NEW England lamb producers Brian and Rosh Lewis are getting good results with White Suffolk rams, with their lambs achieving strong prices and impressive results in one of the top prime lamb competitions in the country.
The couple runs about 500 ewes, alongside a cattle enterprise, over about 485 hectares at “Euroka” and “Killara”, Grahams Valley, near Glencoe.
The Lewis family – the couple works in partnership with Mr Lewis’ parents, Darrell and Dawn – has been using White Suffolk rams for the past eight years after a shift from Poll Dorsets.
Mr Lewis said he focuses on structure and type, looking for good muscle and length, when selecting rams bred by Dugald and Bec McIndoe at Smithston Farms, Glencoe.
The rams are joined to crossbred ewes bred by Mr Lewis to produce a second-cross lamb.
The shift to White Suffolks has paid off, particularly in tough seasons.
“When it starts getting dry the Poll Dorsets put all their effort into growing wool, instead of meat and carcase, but Dugald’s lambs seem to look fresher when it stays dry.
“In past dry seasons when we’ve had to feed the cattle we haven’t had to feed the sheep – they’re able to hold on for longer.”
About 100 ewes are kept every second year and remaining lambs are either sold through saleyards at Glen Innes or Guyra, or go direct to an abattoir in Tamworth.
“They used to go Wallangarra (on the Queensland border) which suited us, but they’ve been going to Thomas Foods at Tamworth,” Mr Lewis said.
Most of the lambs are sold as suckers, about five months of age, and usually weighing from 50 kilograms to 60kg.
The lambs are purely grassfed, on improved pastures which include a mix of fescues and ryegrass.
“We also try to spread superphosphate every 12 months, if not, every two years, and it makes a big difference to pastures and stock weights,” Mr Lewis said.
“The aim is to improve a paddock every two years on each place.”
The family had a chance to celebrate its hard work with success in the annual Dubbo Show prime lamb hoof and hook competition last year.

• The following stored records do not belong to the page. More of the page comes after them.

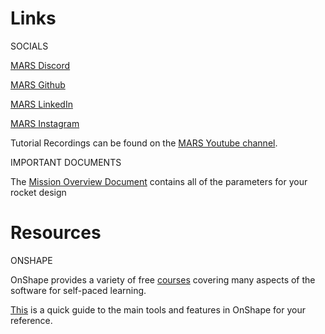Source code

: # Links
SOCIALS

[MARS Discord]

[Mars Discord]: https://discord.gg/jYD8hPQQRr

[MARS Github]

[Mars Github]: https://github.com/marstmu

[MARS LinkedIn]

[MARS LinkedIn]: https://www.linkedin.com/company/marstmu/?originalSubdomain=ca

[MARS Instagram]

[MARS Instagram]: https://www.instagram.com/mars.tmu/

Tutorial Recordings can be found on the [MARS Youtube channel].

[MARS Youtube channel]: https://www.youtube.com/channel/UCn9Oa6NjO_Gsd0_fHeAxYIw

IMPORTANT DOCUMENTS

The [Mission Overview Document] contains all of the parameters for your rocket design

[Mission Overview Document]: https://docs.google.com/document/d/1gzwNll4eEA1leyUJSgyUj4RG9JcreUXQiUTYZX1pW9U/edit?usp=drive_link

# Resources
ONSHAPE

OnShape provides a variety of free [courses] covering many aspects of the software for self-paced learning.

[This] is a quick guide to the main tools and features in OnShape for your reference.

[courses]: https://learn.onshape.com/catalog?labels=%5B%22Learning%20Format%22%5D&values=%5B%22Course%22%5D

[This]: https://docs.google.com/presentation/d/1iS_exkR4WklbcEvd6xhFlTr05sErjTYojLCQlg7OVe8/edit?usp=sharing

It was the second time the commercial producers had tested their sheep against some of the top studs in the country after entering a pen in the 2016 event.
In 2017 they sent three pens of six lambs, and the decision paid off. The Lewis lambs were second in the heavy export hoof class, and they had the heaviest lamb in the show.
“The pen average was 75kg and he weighed about 89kg,” Mr Lewis said.
The family also had the heaviest carcase in show at 52kg, with the highest dressing percentage of 61 per cent.
Their lambs were first, second and third in the White Suffolk heavy export hook class – with Mr McIndoe’s Smithston Farms lambs in third place in the heavy export classes – and they came first overall in the all breeds heavy export hook class.
“We also received the Dubbo agents choice award and were the most successful exhibitors,” Mrs Lewis said.
"We were very surprised, especially because not one lamb had any grain – they were all just grassfed.”